The movie, though, belongs to the actors. Three of them, in particular. Craig can act - we've seen this before, but here he goes beyond Bond as the petulant child or Fleming's thug in a dinner jacket. His Bond is fallible, and fails, but he is also implacable. There are a couple of scenes involving the deaths of minor characters which bugged me, because Bond didn't try to prevent them, but, actually, those are the scenes which say most about him. He is not there to be a hero. He is there to do his job.
That's one of the reasons that Javier Bardem makes an excellent villain. He is Bond, released from any compunction. His job is at the centre of his life, it has become his life, and once his revenge is complete he will die, if not happy, then at least fulfilled. Beyond that, he has no thought of consequences. Bardem also brings a predatory sexual energy to the movie that provides a mirror to Bond's own government sponsored philandering. Surprisingly, though, Bond one-ups him in their own sexually charged encounter (and what is it with Craig's habit of getting tied to chairs? It's Bond in bondage, again).
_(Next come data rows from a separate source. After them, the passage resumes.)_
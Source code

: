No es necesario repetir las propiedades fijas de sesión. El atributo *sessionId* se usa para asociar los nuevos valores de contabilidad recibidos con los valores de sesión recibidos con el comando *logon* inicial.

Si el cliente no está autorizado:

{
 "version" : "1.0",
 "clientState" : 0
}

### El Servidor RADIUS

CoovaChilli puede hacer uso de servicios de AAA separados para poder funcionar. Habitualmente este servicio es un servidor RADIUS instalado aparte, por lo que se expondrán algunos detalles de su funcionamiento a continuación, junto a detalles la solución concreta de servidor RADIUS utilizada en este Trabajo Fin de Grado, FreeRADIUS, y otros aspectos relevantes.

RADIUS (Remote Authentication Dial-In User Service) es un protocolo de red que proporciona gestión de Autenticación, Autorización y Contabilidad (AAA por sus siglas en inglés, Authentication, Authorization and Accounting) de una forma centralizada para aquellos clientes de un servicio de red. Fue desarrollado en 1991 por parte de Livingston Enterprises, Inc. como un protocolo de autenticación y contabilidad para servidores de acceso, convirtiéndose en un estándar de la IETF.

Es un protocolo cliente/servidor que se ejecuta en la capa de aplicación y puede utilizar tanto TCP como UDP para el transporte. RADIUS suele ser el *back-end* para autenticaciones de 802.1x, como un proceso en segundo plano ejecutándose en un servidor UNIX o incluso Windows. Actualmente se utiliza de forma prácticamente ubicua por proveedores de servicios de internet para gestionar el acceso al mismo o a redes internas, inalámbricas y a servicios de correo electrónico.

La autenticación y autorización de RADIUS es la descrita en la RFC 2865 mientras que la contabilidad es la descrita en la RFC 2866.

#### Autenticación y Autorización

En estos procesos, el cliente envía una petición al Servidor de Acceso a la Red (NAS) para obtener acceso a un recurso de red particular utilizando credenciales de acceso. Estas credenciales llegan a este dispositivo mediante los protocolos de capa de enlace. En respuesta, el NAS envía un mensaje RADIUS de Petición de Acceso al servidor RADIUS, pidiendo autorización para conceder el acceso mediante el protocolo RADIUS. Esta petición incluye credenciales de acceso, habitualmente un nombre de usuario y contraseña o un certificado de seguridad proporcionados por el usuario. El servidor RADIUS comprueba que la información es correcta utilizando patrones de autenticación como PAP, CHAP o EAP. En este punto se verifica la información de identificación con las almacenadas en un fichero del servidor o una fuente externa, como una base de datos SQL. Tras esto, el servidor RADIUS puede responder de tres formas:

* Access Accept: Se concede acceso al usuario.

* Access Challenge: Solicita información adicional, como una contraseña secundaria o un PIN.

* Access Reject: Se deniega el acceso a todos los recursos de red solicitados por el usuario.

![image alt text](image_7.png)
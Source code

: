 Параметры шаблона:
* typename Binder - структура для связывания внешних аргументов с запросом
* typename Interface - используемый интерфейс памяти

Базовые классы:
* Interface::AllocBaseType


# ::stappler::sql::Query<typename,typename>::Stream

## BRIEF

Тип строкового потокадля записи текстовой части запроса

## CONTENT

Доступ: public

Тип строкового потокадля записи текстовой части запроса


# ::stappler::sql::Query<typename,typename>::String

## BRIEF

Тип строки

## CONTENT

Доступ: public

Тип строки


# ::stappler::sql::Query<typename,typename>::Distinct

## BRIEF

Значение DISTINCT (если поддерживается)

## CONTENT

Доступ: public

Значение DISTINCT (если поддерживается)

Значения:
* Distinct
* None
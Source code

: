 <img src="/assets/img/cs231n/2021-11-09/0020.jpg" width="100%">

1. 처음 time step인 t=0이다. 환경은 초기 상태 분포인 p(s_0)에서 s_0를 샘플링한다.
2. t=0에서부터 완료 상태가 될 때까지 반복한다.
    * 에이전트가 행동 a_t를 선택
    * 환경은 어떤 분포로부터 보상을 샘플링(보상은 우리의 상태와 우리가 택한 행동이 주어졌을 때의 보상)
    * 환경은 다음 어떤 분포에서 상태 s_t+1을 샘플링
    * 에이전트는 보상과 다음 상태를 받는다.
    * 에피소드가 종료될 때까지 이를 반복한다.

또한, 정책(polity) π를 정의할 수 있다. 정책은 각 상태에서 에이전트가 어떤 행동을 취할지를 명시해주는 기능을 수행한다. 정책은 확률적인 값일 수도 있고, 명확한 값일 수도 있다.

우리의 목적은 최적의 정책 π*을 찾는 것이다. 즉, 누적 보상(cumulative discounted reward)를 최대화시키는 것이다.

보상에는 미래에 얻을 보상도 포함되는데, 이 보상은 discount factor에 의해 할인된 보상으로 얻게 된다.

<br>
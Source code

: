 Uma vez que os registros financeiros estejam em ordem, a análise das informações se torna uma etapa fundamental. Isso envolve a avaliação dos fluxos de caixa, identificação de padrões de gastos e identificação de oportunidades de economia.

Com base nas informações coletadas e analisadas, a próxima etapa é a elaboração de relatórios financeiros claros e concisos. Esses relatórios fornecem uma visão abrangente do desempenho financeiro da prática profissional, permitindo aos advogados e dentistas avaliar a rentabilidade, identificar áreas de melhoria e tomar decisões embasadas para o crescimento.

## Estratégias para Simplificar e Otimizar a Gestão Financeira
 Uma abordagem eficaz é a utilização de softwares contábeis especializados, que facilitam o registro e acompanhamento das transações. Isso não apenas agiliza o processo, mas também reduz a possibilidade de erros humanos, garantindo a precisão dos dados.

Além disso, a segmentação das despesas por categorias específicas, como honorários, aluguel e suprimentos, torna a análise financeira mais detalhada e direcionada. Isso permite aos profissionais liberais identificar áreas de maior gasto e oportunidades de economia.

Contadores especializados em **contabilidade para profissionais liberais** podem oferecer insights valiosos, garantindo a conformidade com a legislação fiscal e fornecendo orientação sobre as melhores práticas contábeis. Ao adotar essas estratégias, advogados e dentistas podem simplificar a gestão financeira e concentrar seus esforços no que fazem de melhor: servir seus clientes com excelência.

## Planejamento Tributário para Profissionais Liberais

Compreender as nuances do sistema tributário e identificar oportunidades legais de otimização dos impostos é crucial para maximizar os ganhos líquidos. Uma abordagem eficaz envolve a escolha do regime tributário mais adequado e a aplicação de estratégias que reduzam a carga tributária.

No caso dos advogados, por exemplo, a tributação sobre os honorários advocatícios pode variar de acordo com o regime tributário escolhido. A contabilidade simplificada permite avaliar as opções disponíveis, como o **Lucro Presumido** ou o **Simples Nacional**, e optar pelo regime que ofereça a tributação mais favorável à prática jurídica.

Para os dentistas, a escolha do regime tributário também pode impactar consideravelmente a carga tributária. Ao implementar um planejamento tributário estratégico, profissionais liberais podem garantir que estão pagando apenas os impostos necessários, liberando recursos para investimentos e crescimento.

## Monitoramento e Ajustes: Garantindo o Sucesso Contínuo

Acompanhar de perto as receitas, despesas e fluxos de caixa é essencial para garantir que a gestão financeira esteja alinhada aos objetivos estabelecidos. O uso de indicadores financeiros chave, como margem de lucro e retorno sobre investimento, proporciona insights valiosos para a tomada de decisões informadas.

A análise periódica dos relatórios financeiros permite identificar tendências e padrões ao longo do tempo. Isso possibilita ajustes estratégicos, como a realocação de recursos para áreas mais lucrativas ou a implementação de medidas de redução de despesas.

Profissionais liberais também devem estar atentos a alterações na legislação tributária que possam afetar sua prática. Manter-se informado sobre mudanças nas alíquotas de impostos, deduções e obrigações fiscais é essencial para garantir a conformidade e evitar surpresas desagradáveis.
The third great actor here is Judi Dench, and this, to a large extent, is her movie. I won't say too much about that, but she is the controlling figure at the centre, giving a performance that is frequently still in everything except her eyes, which are darting, assessing, calculating. Her emotional control is near complete, and you can see Bond and the baddie both trying to mirror it.
I could write another thousand words on the deft touches that complete this as a movie. The partial reboot, with three new characters introduced to Bond's team, which will carry him into the next story. The locations, and how we go from sunshine to darkness, how the movie ends on a rooftop, after taking us through a tunnel (through many tunnels, actually). The deft nods to Bond's past, while fashioning a future.
But go see it yourself, and find out what it is that you take away from it. Connery will always be my favourite Bond. After all, he was my first. But Craig is far and away the best actor to have taken the role. So far.